● PROBLEM DETAILS
Your job is to restate each entry word for word.

(Dataset records)
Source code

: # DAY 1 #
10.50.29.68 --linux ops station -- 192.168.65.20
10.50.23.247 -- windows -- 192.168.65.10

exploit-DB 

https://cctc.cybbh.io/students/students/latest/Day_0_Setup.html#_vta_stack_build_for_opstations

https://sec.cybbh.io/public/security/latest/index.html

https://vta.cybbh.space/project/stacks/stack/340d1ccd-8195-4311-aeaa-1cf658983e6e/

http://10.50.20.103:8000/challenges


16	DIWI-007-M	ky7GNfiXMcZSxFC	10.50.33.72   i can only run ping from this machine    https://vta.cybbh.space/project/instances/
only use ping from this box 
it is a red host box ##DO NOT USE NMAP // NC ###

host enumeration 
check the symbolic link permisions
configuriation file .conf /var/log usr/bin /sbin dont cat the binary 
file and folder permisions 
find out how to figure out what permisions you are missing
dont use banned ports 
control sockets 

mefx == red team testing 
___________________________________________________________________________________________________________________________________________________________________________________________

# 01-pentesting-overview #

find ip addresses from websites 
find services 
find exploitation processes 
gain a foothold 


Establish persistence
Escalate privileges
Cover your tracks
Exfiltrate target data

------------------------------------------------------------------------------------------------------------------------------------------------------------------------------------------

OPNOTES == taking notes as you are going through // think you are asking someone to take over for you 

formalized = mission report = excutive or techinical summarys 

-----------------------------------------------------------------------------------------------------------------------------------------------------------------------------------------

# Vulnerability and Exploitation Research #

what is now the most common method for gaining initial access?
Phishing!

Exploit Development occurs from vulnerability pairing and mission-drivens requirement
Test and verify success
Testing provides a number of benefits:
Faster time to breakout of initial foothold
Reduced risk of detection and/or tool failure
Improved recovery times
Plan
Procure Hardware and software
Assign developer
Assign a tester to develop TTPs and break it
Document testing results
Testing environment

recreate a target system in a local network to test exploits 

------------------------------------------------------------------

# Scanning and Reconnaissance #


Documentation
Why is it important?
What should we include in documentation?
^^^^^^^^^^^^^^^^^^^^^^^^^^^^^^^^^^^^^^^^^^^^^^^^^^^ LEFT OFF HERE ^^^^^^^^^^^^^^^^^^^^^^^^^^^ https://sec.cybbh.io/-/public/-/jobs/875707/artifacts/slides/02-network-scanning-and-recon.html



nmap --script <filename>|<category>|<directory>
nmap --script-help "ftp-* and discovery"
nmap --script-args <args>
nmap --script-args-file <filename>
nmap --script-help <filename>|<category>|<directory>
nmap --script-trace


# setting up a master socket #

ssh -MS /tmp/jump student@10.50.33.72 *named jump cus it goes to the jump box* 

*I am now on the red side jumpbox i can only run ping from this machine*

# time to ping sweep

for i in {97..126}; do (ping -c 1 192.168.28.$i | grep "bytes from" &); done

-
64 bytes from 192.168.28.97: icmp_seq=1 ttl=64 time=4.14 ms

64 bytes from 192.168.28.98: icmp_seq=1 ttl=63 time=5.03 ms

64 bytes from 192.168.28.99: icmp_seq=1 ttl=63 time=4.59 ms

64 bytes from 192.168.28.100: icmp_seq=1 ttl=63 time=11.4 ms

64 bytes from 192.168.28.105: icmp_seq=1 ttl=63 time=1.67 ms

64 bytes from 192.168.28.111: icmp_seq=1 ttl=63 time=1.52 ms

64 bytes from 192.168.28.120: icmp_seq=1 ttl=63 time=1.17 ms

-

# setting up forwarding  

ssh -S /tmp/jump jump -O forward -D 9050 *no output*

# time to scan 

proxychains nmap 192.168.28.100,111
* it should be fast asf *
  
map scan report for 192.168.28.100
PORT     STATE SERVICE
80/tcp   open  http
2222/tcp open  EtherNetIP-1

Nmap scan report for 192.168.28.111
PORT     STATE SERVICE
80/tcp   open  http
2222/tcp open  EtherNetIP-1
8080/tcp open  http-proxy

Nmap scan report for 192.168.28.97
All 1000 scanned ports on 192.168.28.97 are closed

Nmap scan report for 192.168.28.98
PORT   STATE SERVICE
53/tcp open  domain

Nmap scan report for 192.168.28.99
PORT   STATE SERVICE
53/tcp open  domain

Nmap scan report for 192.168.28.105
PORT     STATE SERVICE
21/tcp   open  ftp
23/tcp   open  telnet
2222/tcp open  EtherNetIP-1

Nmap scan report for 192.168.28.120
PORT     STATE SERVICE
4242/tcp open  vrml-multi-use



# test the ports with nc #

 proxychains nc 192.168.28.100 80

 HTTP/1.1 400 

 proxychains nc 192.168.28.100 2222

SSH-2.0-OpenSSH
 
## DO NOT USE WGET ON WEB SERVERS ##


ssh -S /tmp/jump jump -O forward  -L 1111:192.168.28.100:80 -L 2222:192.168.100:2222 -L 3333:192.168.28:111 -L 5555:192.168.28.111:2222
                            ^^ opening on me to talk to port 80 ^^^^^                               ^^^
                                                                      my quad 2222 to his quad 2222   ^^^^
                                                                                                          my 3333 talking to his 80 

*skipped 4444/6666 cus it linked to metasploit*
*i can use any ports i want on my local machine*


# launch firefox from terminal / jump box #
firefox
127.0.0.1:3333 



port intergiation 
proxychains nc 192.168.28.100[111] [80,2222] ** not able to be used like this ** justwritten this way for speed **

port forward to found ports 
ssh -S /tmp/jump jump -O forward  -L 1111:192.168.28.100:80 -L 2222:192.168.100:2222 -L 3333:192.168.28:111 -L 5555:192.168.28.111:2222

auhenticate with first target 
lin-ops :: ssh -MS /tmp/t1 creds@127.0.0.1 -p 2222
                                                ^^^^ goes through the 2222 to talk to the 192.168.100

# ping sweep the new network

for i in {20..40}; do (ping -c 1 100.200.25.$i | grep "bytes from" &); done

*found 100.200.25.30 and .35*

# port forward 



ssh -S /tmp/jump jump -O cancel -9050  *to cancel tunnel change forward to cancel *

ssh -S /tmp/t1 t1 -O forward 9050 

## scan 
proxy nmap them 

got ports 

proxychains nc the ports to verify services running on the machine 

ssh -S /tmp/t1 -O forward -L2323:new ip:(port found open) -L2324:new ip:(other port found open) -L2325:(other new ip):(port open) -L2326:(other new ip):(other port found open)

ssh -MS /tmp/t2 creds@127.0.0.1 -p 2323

● ANSWER SECTION
Source code

: # DAY 1 #
10.50.29.68 --linux ops station -- 192.168.65.20
10.50.23.247 -- windows -- 192.168.65.10

exploit-DB 

https://cctc.cybbh.io/students/students/latest/Day_0_Setup.html#_vta_stack_build_for_opstations

https://sec.cybbh.io/public/security/latest/index.html

https://vta.cybbh.space/project/stacks/stack/340d1ccd-8195-4311-aeaa-1cf658983e6e/

http://10.50.20.103:8000/challenges


16	DIWI-007-M	ky7GNfiXMcZSxFC	10.50.33.72   i can only run ping from this machine    https://vta.cybbh.space/project/instances/
only use ping from this box 
it is a red host box ##DO NOT USE NMAP // NC ###

host enumeration 
check the symbolic link permisions
configuriation file .conf /var/log usr/bin /sbin dont cat the binary 
file and folder permisions 
find out how to figure out what permisions you are missing
dont use banned ports 
control sockets 

mefx == red team testing 
___________________________________________________________________________________________________________________________________________________________________________________________

# 01-pentesting-overview #

find ip addresses from websites 
find services 
find exploitation processes 
gain a foothold 


Establish persistence
Escalate privileges
Cover your tracks
Exfiltrate target data

------------------------------------------------------------------------------------------------------------------------------------------------------------------------------------------

OPNOTES == taking notes as you are going through // think you are asking someone to take over for you 

formalized = mission report = excutive or techinical summarys 

-----------------------------------------------------------------------------------------------------------------------------------------------------------------------------------------

# Vulnerability and Exploitation Research #

what is now the most common method for gaining initial access?
Phishing!

Exploit Development occurs from vulnerability pairing and mission-drivens requirement
Test and verify success
Testing provides a number of benefits:
Faster time to breakout of initial foothold
Reduced risk of detection and/or tool failure
Improved recovery times
Plan
Procure Hardware and software
Assign developer
Assign a tester to develop TTPs and break it
Document testing results
Testing environment

recreate a target system in a local network to test exploits 

------------------------------------------------------------------

# Scanning and Reconnaissance #


Documentation
Why is it important?
What should we include in documentation?
^^^^^^^^^^^^^^^^^^^^^^^^^^^^^^^^^^^^^^^^^^^^^^^^^^^ LEFT OFF HERE ^^^^^^^^^^^^^^^^^^^^^^^^^^^ https://sec.cybbh.io/-/public/-/jobs/875707/artifacts/slides/02-network-scanning-and-recon.html



nmap --script <filename>|<category>|<directory>
nmap --script-help "ftp-* and discovery"
nmap --script-args <args>
nmap --script-args-file <filename>
nmap --script-help <filename>|<category>|<directory>
nmap --script-trace


# setting up a master socket #

ssh -MS /tmp/jump student@10.50.33.72 *named jump cus it goes to the jump box* 

*I am now on the red side jumpbox i can only run ping from this machine*

# time to ping sweep

for i in {97..126}; do (ping -c 1 192.168.28.$i | grep "bytes from" &); done

-
64 bytes from 192.168.28.97: icmp_seq=1 ttl=64 time=4.14 ms

64 bytes from 192.168.28.98: icmp_seq=1 ttl=63 time=5.03 ms

64 bytes from 192.168.28.99: icmp_seq=1 ttl=63 time=4.59 ms

64 bytes from 192.168.28.100: icmp_seq=1 ttl=63 time=11.4 ms

64 bytes from 192.168.28.105: icmp_seq=1 ttl=63 time=1.67 ms

64 bytes from 192.168.28.111: icmp_seq=1 ttl=63 time=1.52 ms

64 bytes from 192.168.28.120: icmp_seq=1 ttl=63 time=1.17 ms

-

# setting up forwarding  

ssh -S /tmp/jump jump -O forward -D 9050 *no output*

# time to scan 

proxychains nmap 192.168.28.100,111
* it should be fast asf *
  
map scan report for 192.168.28.100
PORT     STATE SERVICE
80/tcp   open  http
2222/tcp open  EtherNetIP-1

Nmap scan report for 192.168.28.111
PORT     STATE SERVICE
80/tcp   open  http
2222/tcp open  EtherNetIP-1
8080/tcp open  http-proxy

Nmap scan report for 192.168.28.97
All 1000 scanned ports on 192.168.28.97 are closed

Nmap scan report for 192.168.28.98
PORT   STATE SERVICE
53/tcp open  domain

Nmap scan report for 192.168.28.99
PORT   STATE SERVICE
53/tcp open  domain

Nmap scan report for 192.168.28.105
PORT     STATE SERVICE
21/tcp   open  ftp
23/tcp   open  telnet
2222/tcp open  EtherNetIP-1

Nmap scan report for 192.168.28.120
PORT     STATE SERVICE
4242/tcp open  vrml-multi-use



# test the ports with nc #

 proxychains nc 192.168.28.100 80

 HTTP/1.1 400 

 proxychains nc 192.168.28.100 2222

SSH-2.0-OpenSSH
 
## DO NOT USE WGET ON WEB SERVERS ##


ssh -S /tmp/jump jump -O forward  -L 1111:192.168.28.100:80 -L 2222:192.168.100:2222 -L 3333:192.168.28:111 -L 5555:192.168.28.111:2222
                            ^^ opening on me to talk to port 80 ^^^^^                               ^^^
                                                                      my quad 2222 to his quad 2222   ^^^^
                                                                                                          my 3333 talking to his 80 

*skipped 4444/6666 cus it linked to metasploit*
*i can use any ports i want on my local machine*


# launch firefox from terminal / jump box #
firefox
127.0.0.1:3333 



port intergiation 
proxychains nc 192.168.28.100[111] [80,2222] ** not able to be used like this ** justwritten this way for speed **

port forward to found ports 
ssh -S /tmp/jump jump -O forward  -L 1111:192.168.28.100:80 -L 2222:192.168.100:2222 -L 3333:192.168.28:111 -L 5555:192.168.28.111:2222

auhenticate with first target 
lin-ops :: ssh -MS /tmp/t1 creds@127.0.0.1 -p 2222
                                                ^^^^ goes through the 2222 to talk to the 192.168.100

# ping sweep the new network

for i in {20..40}; do (ping -c 1 100.200.25.$i | grep "bytes from" &); done

*found 100.200.25.30 and .35*

# port forward 



ssh -S /tmp/jump jump -O cancel -9050  *to cancel tunnel change forward to cancel *

ssh -S /tmp/t1 t1 -O forward 9050 

## scan 
proxy nmap them 

got ports 

proxychains nc the ports to verify services running on the machine 

ssh -S /tmp/t1 -O forward -L2323:new ip:(port found open) -L2324:new ip:(other port found open) -L2325:(other new ip):(port open) -L2326:(other new ip):(other port found open)

ssh -MS /tmp/t2 creds@127.0.0.1 -p 2323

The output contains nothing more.